Let it sit for 2-3 minutes between stirs so it browns instead of steams.
Once no pink remains (about 5 minutes total), drain excess fat, leaving a thin coating in the pan.
3. Build the flavors. Add kalamata olives, lemon zest, and lemon juice to the beef.
Stir everything together and let it simmer for 1 minute so the lemon juice melds with the beef and reduces slightly.
Taste and adjust salt—remember that olives and feta are both salty, so don’t over-season at this point.
4. Finish with feta. Remove the skillet from heat and scatter crumbled feta over the top.
Let it sit for 30 seconds so the feta softens slightly in the residual heat, then stir it through gently (some pieces will break apart, some will stay textured—both are good).
5. Serve.

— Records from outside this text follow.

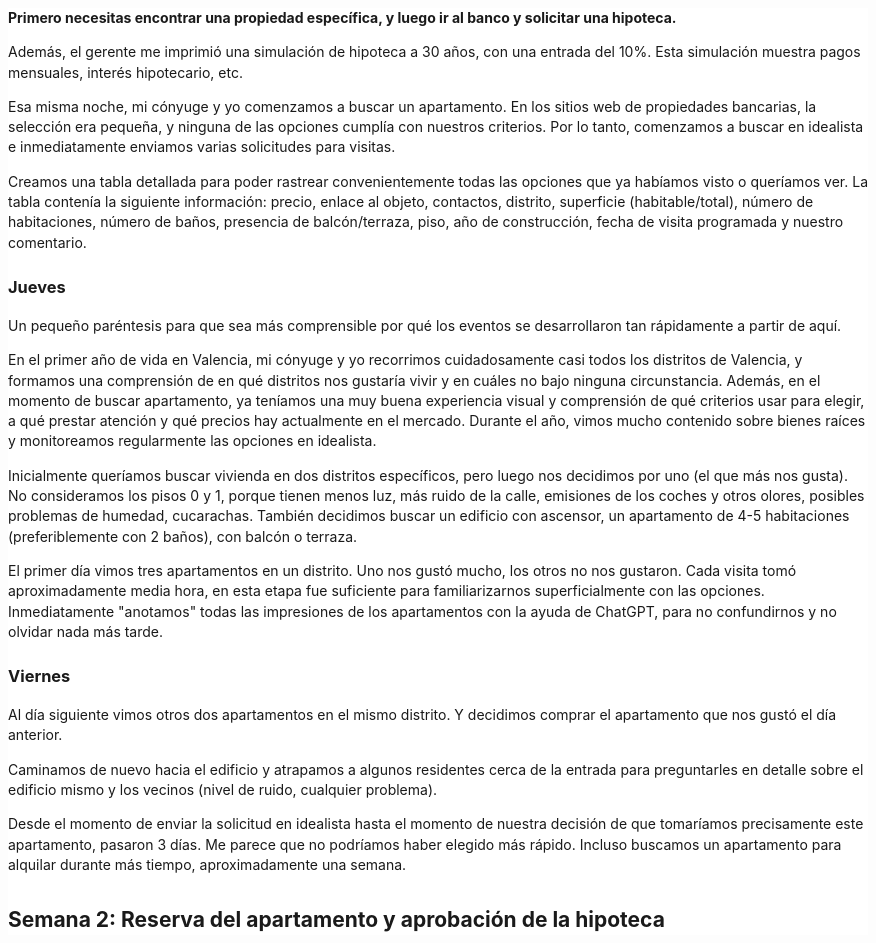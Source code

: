 **Primero necesitas encontrar una propiedad específica, y luego ir al banco y solicitar una hipoteca.**

Además, el gerente me imprimió una simulación de hipoteca a 30 años, con una entrada del 10%. Esta simulación muestra pagos mensuales, interés hipotecario, etc.

Esa misma noche, mi cónyuge y yo comenzamos a buscar un apartamento. En los sitios web de propiedades bancarias, la selección era pequeña, y ninguna de las opciones cumplía con nuestros criterios. Por lo tanto, comenzamos a buscar en idealista e inmediatamente enviamos varias solicitudes para visitas.

Creamos una tabla detallada para poder rastrear convenientemente todas las opciones que ya habíamos visto o queríamos ver. La tabla contenía la siguiente información: precio, enlace al objeto, contactos, distrito, superficie (habitable/total), número de habitaciones, número de baños, presencia de balcón/terraza, piso, año de construcción, fecha de visita programada y nuestro comentario.

### Jueves

Un pequeño paréntesis para que sea más comprensible por qué los eventos se desarrollaron tan rápidamente a partir de aquí.

En el primer año de vida en Valencia, mi cónyuge y yo recorrimos cuidadosamente casi todos los distritos de Valencia, y formamos una comprensión de en qué distritos nos gustaría vivir y en cuáles no bajo ninguna circunstancia. Además, en el momento de buscar apartamento, ya teníamos una muy buena experiencia visual y comprensión de qué criterios usar para elegir, a qué prestar atención y qué precios hay actualmente en el mercado. Durante el año, vimos mucho contenido sobre bienes raíces y monitoreamos regularmente las opciones en idealista.

Inicialmente queríamos buscar vivienda en dos distritos específicos, pero luego nos decidimos por uno (el que más nos gusta). No consideramos los pisos 0 y 1, porque tienen menos luz, más ruido de la calle, emisiones de los coches y otros olores, posibles problemas de humedad, cucarachas. También decidimos buscar un edificio con ascensor, un apartamento de 4-5 habitaciones (preferiblemente con 2 baños), con balcón o terraza.

El primer día vimos tres apartamentos en un distrito. Uno nos gustó mucho, los otros no nos gustaron. Cada visita tomó aproximadamente media hora, en esta etapa fue suficiente para familiarizarnos superficialmente con las opciones. Inmediatamente "anotamos" todas las impresiones de los apartamentos con la ayuda de ChatGPT, para no confundirnos y no olvidar nada más tarde.

### Viernes

Al día siguiente vimos otros dos apartamentos en el mismo distrito. Y decidimos comprar el apartamento que nos gustó el día anterior.

Caminamos de nuevo hacia el edificio y atrapamos a algunos residentes cerca de la entrada para preguntarles en detalle sobre el edificio mismo y los vecinos (nivel de ruido, cualquier problema).

Desde el momento de enviar la solicitud en idealista hasta el momento de nuestra decisión de que tomaríamos precisamente este apartamento, pasaron 3 días. Me parece que no podríamos haber elegido más rápido. Incluso buscamos un apartamento para alquilar durante más tiempo, aproximadamente una semana.

## Semana 2: Reserva del apartamento y aprobación de la hipoteca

Top with fresh dill or mint if desired and serve hot directly from the skillet.
Helpful Tips & Substitutions
Olives are essential, not optional: They’re what separate this from a basic beef skillet.
They add salt, fat, and a briny tang that feta alone can’t provide.
Use fresh lemon juice, not bottled: Bottled lemon juice tastes flat compared to fresh.
One lemon yields about 3 tablespoons juice, so budget accordingly.
Why lemon zest matters: Zest adds bright lemon flavor without extra liquid.
It also looks intentional on the plate—visible specks of zest signal that effort went into seasoning.
80/20 beef keeps it moist: The fat from the beef carries the oregano, olive, and lemon flavors better than leaner meat would.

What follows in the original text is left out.